El Hombre Que Se Fue aparecía en sus relatos, pero también podía ser vencido —o al menos calmado— con un conjuro sencillo: estar acompañado. Poco a poco, el crujido dejó de ser amenaza. Tenía nombre. Tenía escenario. Se había vuelto parte de un cuento. No para negarlo, sino para poder vivir con él.

V. Del terror a la metáfora: cuando el miedo aprende a jugar

En Los cuentos de la noche, de Schwartz, hay un niño que dice:

—Lo que más miedo me da es que se me olvide tener miedo.

Como si el miedo también fuera una brújula. Una forma de saber dónde estamos. La psicoterapia no elimina el miedo. Lo convierte en relato. En escena. En juego. En dibujo. En palabra dicha al otro. En pensamiento que acompaña.

El bosque del miedo no desaparece. Pero el niño puede entrar en él con una linterna.

Epílogo: El teatro interior

Amador ya no necesita dormir con la linterna encendida. Ahora se la deja al monstruo, por si también tiene miedo. Porque en el fondo, como dijo Calvino, los cuentos no enseñan que los monstruos existen- aunque eso ya lo sabemos. Nos enseñan que podemos derrotarlos.

O mejor aún: que podemos jugar con ellos. Pero el miedo no desaparece con los años. Solo cambia de forma: se vuelve ansiedad difusa, ira súbita, dificultad para confiar o para soltar.

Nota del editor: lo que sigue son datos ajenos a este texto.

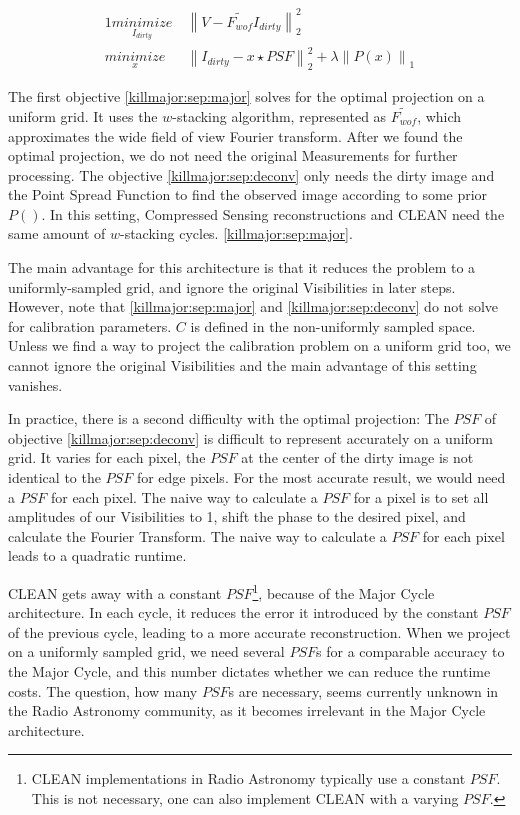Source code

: \begin{alignat}{1}
\underset{I_{dirty}}{minimize} \:& \left \|  V - \tilde{F_{wof}}I_{dirty} \right \|_2^2\label{killmajor:sep:major}\\
\underset{x}{minimize} \:& \left \| I_{dirty} - x \star PSF \right \|_2^2 + \lambda \left \| P(x) \right \|_1 \label{killmajor:sep:deconv}
\end{alignat}


The first objective \eqref{killmajor:sep:major} solves for the optimal projection on a uniform grid. It uses the $w$-stacking algorithm, represented as $\tilde{F_{wof}}$, which approximates the wide field of view Fourier transform. After we found the optimal projection, we do not need the original Measurements for further processing. The objective \eqref{killmajor:sep:deconv} only needs the dirty image and the Point Spread Function to find the observed image according to some prior $P()$. In this setting, Compressed Sensing reconstructions and CLEAN need the same amount of $w$-stacking cycles.  \eqref{killmajor:sep:major}. 

The main advantage for this architecture is that it reduces the problem to a uniformly-sampled grid, and ignore the original Visibilities in later steps. However, note that \eqref{killmajor:sep:major} and \eqref{killmajor:sep:deconv} do not solve for calibration parameters. $C$ is defined in the non-uniformly sampled space. Unless we find a way to project the calibration problem on a uniform grid too, we cannot ignore the original Visibilities and the main advantage of this setting vanishes. 

In practice, there is a second difficulty with the optimal projection: The $PSF$ of objective \eqref{killmajor:sep:deconv} is difficult to represent accurately on a uniform grid. It varies for each pixel, the $PSF$ at the center of the dirty image is not identical to the $PSF$ for edge pixels. For the most accurate result, we would need a $PSF$ for each pixel. The naive way to calculate a $PSF$ for a pixel is to set all amplitudes of our Visibilities to 1, shift the phase to the desired pixel, and calculate the Fourier Transform. The naive way to calculate a $PSF$ for each pixel leads to a quadratic runtime.

CLEAN gets away with a constant $PSF$\footnote{CLEAN implementations in Radio Astronomy typically use a constant $PSF$. This is not necessary, one can also implement CLEAN with a varying $PSF$.}, because of the Major Cycle architecture. In each cycle, it reduces the error it introduced by the constant $PSF$ of the previous cycle, leading to a more accurate reconstruction. When we project on a uniformly sampled grid, we need several $PSF$s for a comparable accuracy to the Major Cycle, and this number dictates whether we can reduce the runtime costs. The question, how many $PSF$s are necessary, seems currently unknown in the Radio Astronomy community, as it becomes irrelevant in the Major Cycle architecture.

Muchos llegan a consulta con un solo deseo: que el miedo se vuelva pensable. Que alguien les ofrezca una cabaña, una manta, un conjuro. El trabajo terapéutico con adultos, entonces, es también un trabajo de juego: la seriedad del juego, como decía Winnicott. Un espacio donde la mente puede ensayar otras escenas, donde el pasado se vuelve cuento, y el presente, una posibilidad en donde también los psicólogos tenemos que jugar. Pues como decía el mismo autor, el terapeuta que no sabe jugar (es decir, compartir mundos reales y posibles, estar abierto a la mente del otro, correr ese riesgo) no es apto para el trabajo.